» **REQUIREMENT**
Once the pictures are removed, return each record below exactly as written.
********************
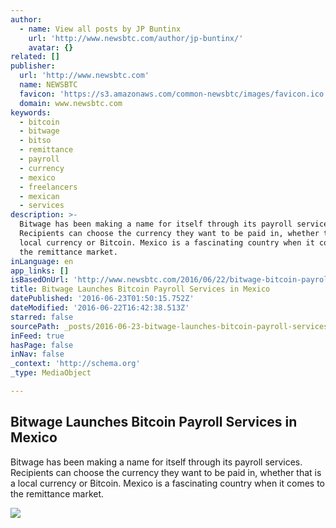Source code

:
 ```yaml
---
author:
  - name: View all posts by JP Buntinx
    url: 'http://www.newsbtc.com/author/jp-buntinx/'
    avatar: {}
related: []
publisher:
  url: 'http://www.newsbtc.com'
  name: NEWSBTC
  favicon: 'https://s3.amazonaws.com/common-newsbtc/images/favicon.ico'
  domain: www.newsbtc.com
keywords:
  - bitcoin
  - bitwage
  - bitso
  - remittance
  - payroll
  - currency
  - mexico
  - freelancers
  - mexican
  - services
description: >-
  Bitwage has been making a name for itself through its payroll services.
  Recipients can choose the currency they want to be paid in, whether that is a
  local currency or Bitcoin. Mexico is a fascinating country when it comes to
  the remittance market.
inLanguage: en
app_links: []
isBasedOnUrl: 'http://www.newsbtc.com/2016/06/22/bitwage-bitcoin-payroll-mexico/'
title: Bitwage Launches Bitcoin Payroll Services in Mexico
datePublished: '2016-06-23T01:50:15.752Z'
dateModified: '2016-06-22T16:42:38.513Z'
starred: false
sourcePath: _posts/2016-06-23-bitwage-launches-bitcoin-payroll-services-in-mexico.md
inFeed: true
hasPage: false
inNav: false
_context: 'http://schema.org'
_type: MediaObject

---
```

<article style=""><h1>Bitwage Launches Bitcoin Payroll Services in Mexico</h1><p>Bitwage has been making a name for itself through its payroll services. Recipients can choose the currency they want to be paid in, whether that is a local currency or Bitcoin. Mexico is a fascinating country when it comes to the remittance market.</p><img src="http://s3.amazonaws.com/main-newsbtc-images/2016/06/22144223/shutterstock_376055077.jpg" /></article>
********************
» **TASK ANSWER**
Source code

:
 ```yaml
---
author:
  - name: View all posts by JP Buntinx
    url: 'http://www.newsbtc.com/author/jp-buntinx/'
    avatar: {}
related: []
publisher:
  url: 'http://www.newsbtc.com'
  name: NEWSBTC
  favicon: 'https://s3.amazonaws.com/common-newsbtc/images/favicon.ico'
  domain: www.newsbtc.com
keywords:
  - bitcoin
  - bitwage
  - bitso
  - remittance
  - payroll
  - currency
  - mexico
  - freelancers
  - mexican
  - services
description: >-
  Bitwage has been making a name for itself through its payroll services.
  Recipients can choose the currency they want to be paid in, whether that is a
  local currency or Bitcoin. Mexico is a fascinating country when it comes to
  the remittance market.
inLanguage: en
app_links: []
isBasedOnUrl: 'http://www.newsbtc.com/2016/06/22/bitwage-bitcoin-payroll-mexico/'
title: Bitwage Launches Bitcoin Payroll Services in Mexico
datePublished: '2016-06-23T01:50:15.752Z'
dateModified: '2016-06-22T16:42:38.513Z'
starred: false
sourcePath: _posts/2016-06-23-bitwage-launches-bitcoin-payroll-services-in-mexico.md
inFeed: true
hasPage: false
inNav: false
_context: 'http://schema.org'
_type: MediaObject

---
```

<article style=""><h1>Bitwage Launches Bitcoin Payroll Services in Mexico</h1><p>Bitwage has been making a name for itself through its payroll services. Recipients can choose the currency they want to be paid in, whether that is a local currency or Bitcoin. Mexico is a fascinating country when it comes to the remittance market.</p><img src="http://s3.amazonaws.com/main-newsbtc-images/2016/06/22144223/shutterstock_376055077.jpg" /></article>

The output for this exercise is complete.